Treatment Methods for Trauma and PTSD

There are a few ways mental health professionals help individuals suffering from PTSD. These include:

  • Prolonged exposure therapy. With prolonged exposure therapy, the patient learns breathing techniques to ease his or her anxiety about the traumatic event while recounting it. Slowly, he or she faces the things that remind him or her of the traumatic event one by one. Prolonged exposure therapy can include the patient recording him- or herself recounting the traumatic event and listening to it later;
  • Stress inoculation training. A type of cognitive behavioral therapy, stress inoculation training is the process of learning how to soothe oneself in stressful situations to stop intrusive thoughts. This can include breathing techniques and massage;
  • Cognitive processing therapy. With this type of therapy, the patient meets with his or her counselor regularly to talk about the traumatic event and explore how he or she remembers and relates to the event. The goal of this type of therapy is to learn new ways to live with the trauma; and
  • Eye movement desensitization and reprocessing (EMDR). With EMDR, the patient concentrates on his or her trauma while watching the therapist perform a neutral action, like flashing a light.
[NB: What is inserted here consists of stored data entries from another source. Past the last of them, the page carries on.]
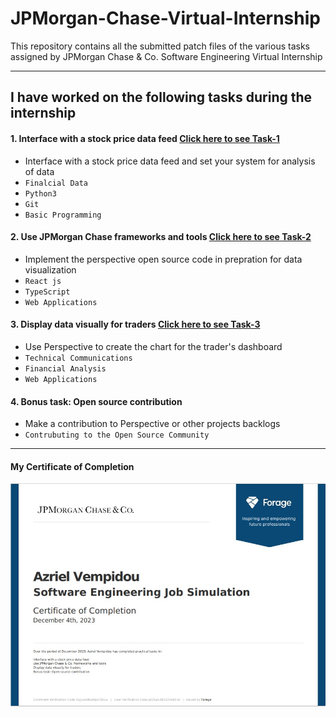 # JPMorgan-Chase-Virtual-Internship
This repository contains all the submitted patch files of the various tasks assigned by JPMorgan Chase & Co. Software Engineering Virtual Internship

---
## I have worked on the following tasks during the internship
#### 1. Interface with a stock price data feed [Click here to see Task-1](https://github.com/AzrielVempidou/J.P.-Morgan-Software-Engineering-Virtual-Experience/tree/main/Task_1)
- Interface with a stock price data feed and set your system for analysis of data
- `Finalcial Data` 
- `Python3`
- `Git`
- `Basic Programming`

#### 2. Use JPMorgan Chase frameworks and tools [Click here to see Task-2](https://github.com/AzrielVempidou/J.P.-Morgan-Software-Engineering-Virtual-Experience/tree/main/Task_2)
- Implement the perspective open source code in prepration for data visualization 
- `React js` 
- `TypeScript`
- `Web Applications`

#### 3. Display data visually for traders [Click here to see Task-3](https://github.com/AzrielVempidou/J.P.-Morgan-Software-Engineering-Virtual-Experience/tree/main/Task_3)
- Use Perspective to create the chart for the trader's dashboard  
- `Technical Communications` 
- `Financial Analysis`
- `Web Applications`
#### 4. Bonus task: Open source contribution
- Make a contribution to Perspective or other projects backlogs 
- `Contrubuting to the Open Source Community`
---
#### My Certificate of Completion
<a href="https://forage-uploads-prod.s3.amazonaws.com/completion-certificates/J.P.%20Morgan/R5iK7HMxJGBgaSbvk_J.P.%20Morgan_p6ZLexd83KZrwkEHc_1701671141308_completion_certificate.pdf"><p align= "center"><img src="https://github.com/AzrielVempidou/J.P.-Morgan-Software-Engineering-Virtual-Experience/blob/main/Certificates_JPMorgan.jpg"></p></a>
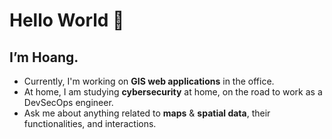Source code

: # Hello World 👋

## I’m Hoang.

- Currently, I'm working on **GIS web applications** in the office.
- At home, I am studying **cybersecurity** at home, on the road to work as a DevSecOps engineer.
- Ask me about anything related to **maps** & **spatial data**, their functionalities, and interactions.
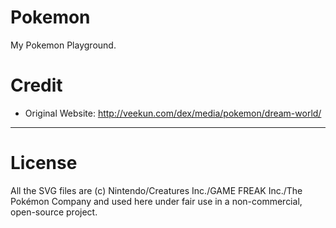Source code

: # Pokemon

My Pokemon Playground.

# Credit

* Original Website: http://veekun.com/dex/media/pokemon/dream-world/

---
# License

All the SVG files are (c) Nintendo/Creatures Inc./GAME FREAK Inc./The Pokémon
Company and used here under fair use in a non-commercial, open-source project.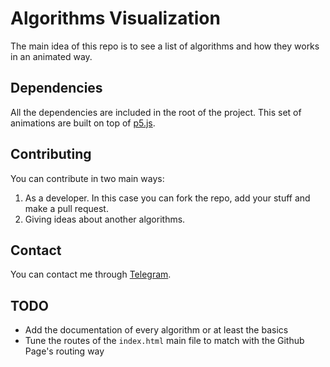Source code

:# Algorithms Visualization

The main idea of this repo is to see a list of algorithms and how they works in an animated way.

## Dependencies

All the dependencies are included in the root of the project. This set of animations are built on top of [p5.js](https://p5js.org/).

## Contributing

You can contribute in two main ways:

1. As a developer. In this case you can fork the repo, add your stuff and make a pull request.
2. Giving ideas about another algorithms.

## Contact

You can contact me through [Telegram](https://t.me/isaacvr).

## TODO

* Add the documentation of every algorithm or at least the basics
* Tune the routes of the `index.html` main file to match with the Github Page's routing way
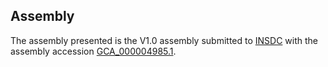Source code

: 

Assembly
--------

The assembly presented is the V1.0 assembly submitted to
[INSDC](http://www.insdc.org) with the assembly accession
[GCA\_000004985.1](http://www.ebi.ac.uk/ena/data/view/GCA_000004985.1).
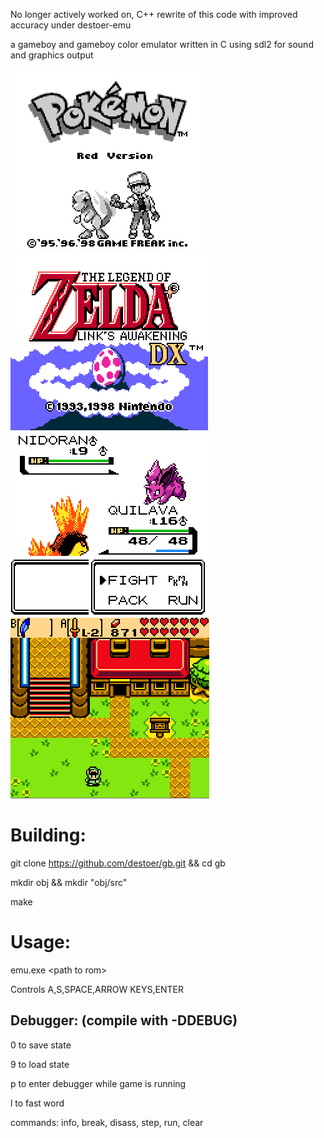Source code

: No longer actively worked on, 
C++ rewrite of this code with improved accuracy under destoer-emu



a gameboy and gameboy color emulator written in C
using sdl2 for sound and graphics output

![alt text](https://raw.githubusercontent.com/destoer/gb/master/pics/red.png)
![alt text](https://raw.githubusercontent.com/destoer/gb/master/pics/zelda.PNG)
![alt text](https://raw.githubusercontent.com/destoer/gb/master/pics/crystal.PNG)
![alt text](https://raw.githubusercontent.com/destoer/gb/master/pics/image.png)

# Building:
  
  git clone https://github.com/destoer/gb.git && cd gb
  
  mkdir obj && mkdir "obj/src"
  
  make

# Usage:

emu.exe \<path to rom\>

Controls A,S,SPACE,ARROW KEYS,ENTER

## Debugger: (compile with -DDEBUG)
0 to save state

9 to load state

p to enter debugger while game is running

l to fast word

commands:
info, break, disass, step, run, clear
This helps to create neutral and positive associations while the patient recounts their trauma.

Some PTSD sufferers also use medication as part of their treatment plans. This must be prescribed by a physician.

PTSD must be diagnosed by a psychiatrist. Approximately 7.8 percent of Americans experience PTSD at some point in their lives, with women suffering from PTSD at double the rate that men face it.

PTSD is not the only way trauma victims suffer. Victims can also suffer anxiety and depression because of the trauma they’ve endured, which puts them at risk of developing substance addictions and a reduced quality of life. Other trauma symptoms include:

  • Anger, denial, and emotional outbursts;
  • Poor concentration;
  • Fatigue; and
  • Panic attacks.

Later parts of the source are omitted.